Selon Aadil Ameer Meea, le développement observé en ce début de 2026 est aussi le résultat d’un effort diplomatique coordonné. Il évoque les interventions du Premier ministre mauricien lors de sa visite à Madagascar, ainsi que les actions de lobbying menées par le ministre des Affaires étrangères à New York. Lui-même indique avoir rencontré des représentants de l’USTR lors d’un déplacement officiel en Angola l’an dernier, au cours duquel la question du renouvellement de l’AGOA avait été soulevée. Ces démarches visaient à rappeler l’importance du programme pour les économies africaines concernées.
Les conséquences concrètes de l’expiration de l’AGOA ont déjà été ressenties.
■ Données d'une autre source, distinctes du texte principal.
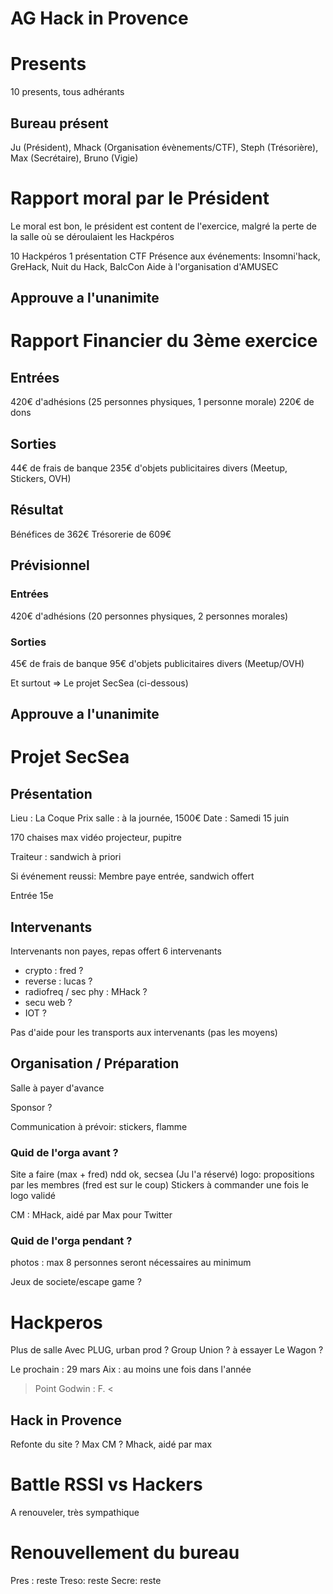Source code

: # AG Hack in Provence

# Presents

10 presents, tous adhérants

## Bureau présent

Ju (Président),
Mhack (Organisation évènements/CTF), 
Steph (Trésorière), 
Max (Secrétaire),
Bruno (Vigie)

# Rapport moral par le Président

Le moral est bon, le président est content de l'exercice, malgré la perte de la salle où se déroulaient les Hackpéros

10 Hackpéros
1 présentation CTF
Présence aux événements: Insomni'hack, GreHack, Nuit du Hack, BalcCon
Aide à l'organisation d'AMUSEC

## Approuve a l'unanimite

# Rapport Financier du 3ème exercice

## Entrées

420€ d'adhésions (25 personnes physiques, 1 personne morale)
220€ de dons

## Sorties

44€ de frais de banque
235€ d'objets publicitaires divers (Meetup, Stickers, OVH)

## Résultat

Bénéfices de 362€
Trésorerie de 609€

## Prévisionnel

### Entrées

420€ d'adhésions (20 personnes physiques, 2 personnes morales)

### Sorties

45€ de frais de banque
95€ d'objets publicitaires divers (Meetup/OVH)

Et surtout => Le projet SecSea (ci-dessous)

## Approuve a l'unanimite


# Projet SecSea

## Présentation

Lieu : La Coque
Prix salle : à la journée, 1500€ 
Date : Samedi 15 juin 

170 chaises max
vidéo projecteur, pupitre

Traiteur : sandwich à priori

Si événement reussi: 
Membre paye entrée, sandwich offert

Entrée 15e

## Intervenants

Intervenants non payes, repas offert 
6 intervenants
- crypto : fred ?
- reverse : lucas ?
- radiofreq / sec phy : MHack ?
- secu web ?
- IOT ?

Pas d'aide pour les transports aux intervenants (pas les moyens)


## Organisation / Préparation

Salle à payer d'avance

Sponsor ? 

Communication à prévoir: stickers, flamme



### Quid de l'orga avant ?

Site a faire (max + fred)
ndd ok, secsea (Ju l'a réservé)
logo: propositions par les membres (fred est sur le coup)
Stickers à commander une fois le logo validé

CM : MHack, aidé par Max pour Twitter

### Quid de l'orga pendant ?

photos : max
8 personnes seront nécessaires au minimum

Jeux de societe/escape game ?


# Hackperos

Plus de salle
Avec PLUG, urban prod ?
Group Union ? à essayer
Le Wagon ?

Le prochain : 29 mars
Aix : au moins une fois dans l'année
> Point Godwin : F. <

## Hack in Provence

Refonte du site ? Max
CM ? Mhack, aidé par max

# Battle RSSI vs Hackers

A renouveler, très sympathique

# Renouvellement du bureau 

Pres : reste 
Treso: reste
Secre: reste
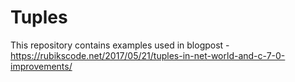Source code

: # Tuples
This repository contains examples used in blogpost - https://rubikscode.net/2017/05/21/tuples-in-net-world-and-c-7-0-improvements/
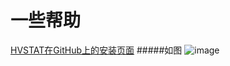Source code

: # 一些帮助
[HVSTAT在GitHub上的安装页面](https://github.com/GaryMcNabb/HVSTAT/releases)
#####如图
![image](https://raw.githubusercontent.com/dodying/Dodying-UserJs/master/HV_AutoAttack/%E5%AE%89%E8%A3%85%E9%A1%B5%E9%9D%A2.png)
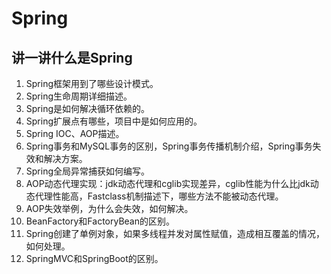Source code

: # Spring

## 讲一讲什么是Spring

1. Spring框架用到了哪些设计模式。
2. Spring生命周期详细描述。
3. Spring是如何解决循环依赖的。
4. Spring扩展点有哪些，项目中是如何应用的。
5. Spring IOC、AOP描述。
6. Spring事务和MySQL事务的区别，Spring事务传播机制介绍，Spring事务失效和解决方案。
7. Spring全局异常捕获如何编写。
8. AOP动态代理实现：jdk动态代理和cglib实现差异，cglib性能为什么比jdk动态代理性能高，Fastclass机制描述下，哪些方法不能被动态代理。
9. AOP失效举例，为什么会失效，如何解决。
10. BeanFactory和FactoryBean的区别。
11. Spring创建了单例对象，如果多线程并发对属性赋值，造成相互覆盖的情况，如何处理。
12. SpringMVC和SpringBoot的区别。

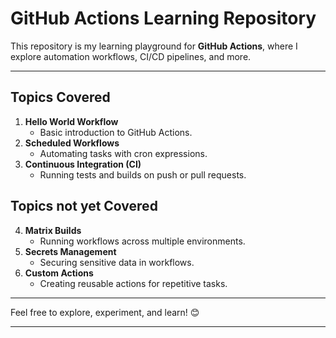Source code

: 
# **GitHub Actions Learning Repository**

This repository is my learning playground for **GitHub Actions**, where I explore automation workflows, CI/CD pipelines, and more.

---

## **Topics Covered**
1. **Hello World Workflow**  
   - Basic introduction to GitHub Actions.
2. **Scheduled Workflows**  
   - Automating tasks with cron expressions.
3. **Continuous Integration (CI)**  
   - Running tests and builds on push or pull requests.

## **Topics not yet Covered**
4. **Matrix Builds**  
   - Running workflows across multiple environments.
5. **Secrets Management**  
   - Securing sensitive data in workflows.
6. **Custom Actions**  
   - Creating reusable actions for repetitive tasks.

---

Feel free to explore, experiment, and learn! 😊

---

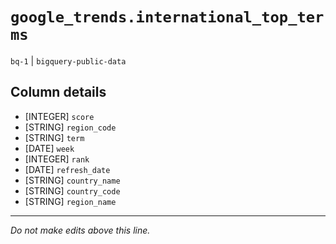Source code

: # `google_trends.international_top_terms`
`bq-1` | `bigquery-public-data`

## Column details
* [INTEGER]   `score`
* [STRING]    `region_code`
* [STRING]    `term`
* [DATE]      `week`
* [INTEGER]   `rank`
* [DATE]      `refresh_date`
* [STRING]    `country_name`
* [STRING]    `country_code`
* [STRING]    `region_name`

-------------------------------------------------------------------------------
*Do not make edits above this line.*
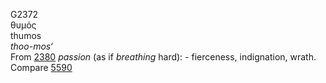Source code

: <body>
  <p>G2372<br>  θυμός  <br> thumos  <br><i>thoo-mos‘ </i><br>From <a href="g2380.htm">2380</a>  <i>passion</i> (as if <i>breathing</i> hard): - fierceness, indignation, wrath. Compare <a href="g5590.htm">5590</a> <br></p>
 </body>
Depuis septembre dernier, certains produits mauriciens exportés vers les États-Unis sont soumis à des droits de douane compris entre 12 % et 36 %. Le ministre des PME précise que des effets rétroactifs pourraient être appliqués une fois l’extension définitivement adoptée.
Même sous le régime de l’AGOA, certains droits demeurent, mais à des niveaux plus favorables que ceux appliqués en dehors du dispositif. Cette différence est déterminante pour la compétitivité des exportateurs, dans un contexte marqué par la hausse des coûts de production et les difficultés liées à la main-d’œuvre.
Du côté des organisations professionnelles, la réaction est prudente mais positive. Lilowtee Rajmun-Jooseery, directrice de la Mauritius Export Association (MEXA), rappelle que l’expiration de l’AGOA avait plongé les exportateurs dans une période d’incertitude. Les commandes, notamment dans le textile et l’habillement, en ont été affectées. L’adoption du projet de loi par la Chambre des représentants est perçue comme un premier soulagement, même si le processus législatif n’est pas encore arrivé à son terme. Elle note qu’une prolongation limitée à un an avait un temps été évoquée, ce qui aurait laissé peu de marge pour s’adapter. Trois ans offrent, selon elle, un délai plus réaliste pour préparer un accord bilatéral avec les États-Unis, une option que la MEXA soutient afin de renforcer la stabilité des échanges.
Les industriels partagent cette analyse. François de Grivel considère l’adoption du texte par la Chambre des représentants comme une avancée significative, tout en rappelant que l’approbation du Sénat reste déterminante. Il estime néanmoins que la suite du processus devrait se dérouler sans obstacle majeur. Pour Maurice, une extension de l’AGOA représente, selon lui, une opportunité de consolider les exportations vers le marché américain dans un cadre tarifaire plus favorable, tout en laissant le temps nécessaire pour ajuster les stratégies à moyen terme.
Au-delà des échanges commerciaux, François de Grivel évoque également l’enjeu de l’investissement. La continuité des avantages offerts par l’AGOA pourrait encourager des entreprises américaines, ou d’autres groupes internationaux, à s’implanter à Maurice pour servir le marché américain. Dans cette optique, le prolongement du dispositif enverrait un signal de continuité aux investisseurs, tout en soutenant les exportateurs locaux.